To start with, accident chain is defined as a chain of events or a number of actions and their effects that are adjoining and linked together. It is a kind of chain reaction where one or more events in the chain produce additional events in the advanced stage of the chain. It results in a self-magnification of the chain of events. The duration of the chain of events is the time it takes to arrive at the terminal event. In one theory, this is generally the inherent value or also called the terminal value. It is compared with ethic value duration, which is the time that an object has value strength.

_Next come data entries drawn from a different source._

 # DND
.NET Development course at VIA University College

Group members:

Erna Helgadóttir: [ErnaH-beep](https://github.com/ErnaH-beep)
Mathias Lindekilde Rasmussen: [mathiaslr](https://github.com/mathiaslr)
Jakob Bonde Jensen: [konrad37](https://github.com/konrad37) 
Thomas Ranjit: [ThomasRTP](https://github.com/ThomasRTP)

An accident chain, when referring to aviation, is a series of events culminating in a mishap, a chain of events or regularly called the error chain is a term particularly referring to the concept that many contributing factors typically lead to an accident, rather than one single event. Still, research, studies and safety articles all point to the fact that 80% to 90% of aviation accidents have human error or negligence as the main cause. Yes, it is us and there is no doubt about it! It would seem as if our minds become congested in certain circumstances.

Usually when an accident occurs, it doesn’t just “happen” with the possible exemption of some mechanical malfunction. There is instead a series of events that leads up to it. Majority of traffic accidents is caused by chains or sequences of events which spell trouble.

But the very question that draws our attention is that, what are the actual links in an accident chain? According to the summary of the AAA Foundation for Traffic Safety Film, “Breaking the Accident Chain of Events”, an illustration was made showing that an accident is caused by five links, events which occur together to form a chain leading to a collision.

Link 1: Driver # 1, Jerry, is on his way to work passing through the same course he takes everyday. Besides he is so familiar with this route that his attention sometimes wanders. His lack of concentration is the first link.

Link 2: Jerry is approaching a building site and yes this can be dangerous, as always, but crews exert effort to keep the site as safe as possible by putting marked traffic cones. These cones give approaching drivers advanced notice of alterations in the roadway. Unfortunately, during the same night someone hit one of the traffic cones that mark the site. The fallen traffic cone is the second link.

Link 3: Driver #2, Hannah, is approaching from the other direction; she is hurt and talking on her car phone. Her lack of concentration is the third link.

Link 4: As Hannah gets more involved in her talking, Hannah’s speed is gradually increasing. Her increased speed is the fourth link.

Link 5: The building site is situated on a curve. This location makes the site less visible, thus increasing the danger factor. This is the final link in this accident chain of events.

Do you see the links coming together? They figure a chain of events with an accident as the expected result.

In conclusion, when unexpected accidents occur, it is best to remind ourselves to get support, to keep calm and don’t freak out. Don’t take it out on yourself. Try to solve the problem; and lastly, think positive!